Somewhere below, one line contains "- [Introduction](#introduction)" and a later line contains "- Automated scheduling". Output those two lines and everything between them exactly, and nothing else.
Data records section start
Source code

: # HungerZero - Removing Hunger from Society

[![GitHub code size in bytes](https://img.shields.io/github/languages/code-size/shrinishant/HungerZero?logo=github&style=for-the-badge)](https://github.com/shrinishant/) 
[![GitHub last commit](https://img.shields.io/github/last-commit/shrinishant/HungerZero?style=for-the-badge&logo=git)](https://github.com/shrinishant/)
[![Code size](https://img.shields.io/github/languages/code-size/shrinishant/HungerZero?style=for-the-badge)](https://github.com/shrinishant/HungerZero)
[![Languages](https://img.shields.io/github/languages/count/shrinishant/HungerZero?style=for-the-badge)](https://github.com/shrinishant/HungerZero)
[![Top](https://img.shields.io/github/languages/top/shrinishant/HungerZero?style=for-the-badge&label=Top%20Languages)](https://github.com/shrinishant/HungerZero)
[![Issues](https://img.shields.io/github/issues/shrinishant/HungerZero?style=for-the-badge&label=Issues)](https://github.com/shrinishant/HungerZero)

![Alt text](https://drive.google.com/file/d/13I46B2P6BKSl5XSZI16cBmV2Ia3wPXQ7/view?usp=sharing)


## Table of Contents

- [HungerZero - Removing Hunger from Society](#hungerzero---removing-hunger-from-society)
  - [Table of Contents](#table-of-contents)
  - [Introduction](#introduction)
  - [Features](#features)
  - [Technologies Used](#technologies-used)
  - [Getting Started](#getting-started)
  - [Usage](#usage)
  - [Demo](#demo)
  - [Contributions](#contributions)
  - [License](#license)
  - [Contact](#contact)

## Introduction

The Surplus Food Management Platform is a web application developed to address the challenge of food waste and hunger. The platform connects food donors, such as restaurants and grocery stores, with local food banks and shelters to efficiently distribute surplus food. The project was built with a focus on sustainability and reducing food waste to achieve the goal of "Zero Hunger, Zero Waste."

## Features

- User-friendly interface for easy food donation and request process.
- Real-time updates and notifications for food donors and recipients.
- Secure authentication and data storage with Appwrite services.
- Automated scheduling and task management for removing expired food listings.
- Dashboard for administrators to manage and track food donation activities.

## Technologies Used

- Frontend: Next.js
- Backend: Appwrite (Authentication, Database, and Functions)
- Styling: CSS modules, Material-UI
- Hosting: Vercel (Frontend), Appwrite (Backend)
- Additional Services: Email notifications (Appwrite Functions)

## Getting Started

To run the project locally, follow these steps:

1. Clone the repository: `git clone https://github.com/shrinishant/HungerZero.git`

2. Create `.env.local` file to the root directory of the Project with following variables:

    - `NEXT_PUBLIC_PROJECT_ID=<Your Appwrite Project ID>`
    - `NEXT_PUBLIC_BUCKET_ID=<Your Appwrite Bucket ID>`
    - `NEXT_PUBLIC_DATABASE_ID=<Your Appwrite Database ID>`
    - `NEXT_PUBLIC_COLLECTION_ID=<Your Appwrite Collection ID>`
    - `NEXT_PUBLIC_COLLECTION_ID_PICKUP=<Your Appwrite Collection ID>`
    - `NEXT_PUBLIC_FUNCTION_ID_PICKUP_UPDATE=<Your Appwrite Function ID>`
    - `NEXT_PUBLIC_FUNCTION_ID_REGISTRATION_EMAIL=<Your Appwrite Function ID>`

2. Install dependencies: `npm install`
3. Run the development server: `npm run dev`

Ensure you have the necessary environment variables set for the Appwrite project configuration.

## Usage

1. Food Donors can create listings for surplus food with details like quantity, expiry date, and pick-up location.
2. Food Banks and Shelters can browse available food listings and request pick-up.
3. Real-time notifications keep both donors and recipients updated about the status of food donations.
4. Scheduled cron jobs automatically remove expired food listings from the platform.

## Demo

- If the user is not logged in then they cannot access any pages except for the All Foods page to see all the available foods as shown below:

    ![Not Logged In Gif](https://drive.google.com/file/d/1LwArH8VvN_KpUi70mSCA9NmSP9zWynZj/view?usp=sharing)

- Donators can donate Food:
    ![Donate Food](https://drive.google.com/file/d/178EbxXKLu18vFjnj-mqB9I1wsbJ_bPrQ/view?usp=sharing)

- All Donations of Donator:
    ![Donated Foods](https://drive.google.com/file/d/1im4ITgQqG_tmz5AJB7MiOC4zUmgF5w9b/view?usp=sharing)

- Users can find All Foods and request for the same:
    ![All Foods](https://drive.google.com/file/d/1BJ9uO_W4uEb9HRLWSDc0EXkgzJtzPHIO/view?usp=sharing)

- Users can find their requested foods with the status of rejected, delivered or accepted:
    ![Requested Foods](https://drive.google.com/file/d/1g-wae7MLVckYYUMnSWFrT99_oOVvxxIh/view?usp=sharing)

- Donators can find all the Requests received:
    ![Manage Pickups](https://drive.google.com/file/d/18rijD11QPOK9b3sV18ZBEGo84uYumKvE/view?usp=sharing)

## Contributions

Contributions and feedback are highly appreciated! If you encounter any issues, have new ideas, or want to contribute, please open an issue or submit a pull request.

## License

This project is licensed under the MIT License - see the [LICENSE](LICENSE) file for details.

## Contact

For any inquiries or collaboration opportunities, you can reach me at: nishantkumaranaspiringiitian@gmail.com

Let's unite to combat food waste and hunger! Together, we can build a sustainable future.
Data records section end
> _Response_
  - [Introduction](#introduction)
  - [Features](#features)
  - [Technologies Used](#technologies-used)
  - [Getting Started](#getting-started)
  - [Usage](#usage)
  - [Demo](#demo)
  - [Contributions](#contributions)
  - [License](#license)
  - [Contact](#contact)

## Introduction

The Surplus Food Management Platform is a web application developed to address the challenge of food waste and hunger. The platform connects food donors, such as restaurants and grocery stores, with local food banks and shelters to efficiently distribute surplus food. The project was built with a focus on sustainability and reducing food waste to achieve the goal of "Zero Hunger, Zero Waste."

## Features

- User-friendly interface for easy food donation and request process.
- Real-time updates and notifications for food donors and recipients.
- Secure authentication and data storage with Appwrite services.
- Automated scheduling and task management for removing expired food listings.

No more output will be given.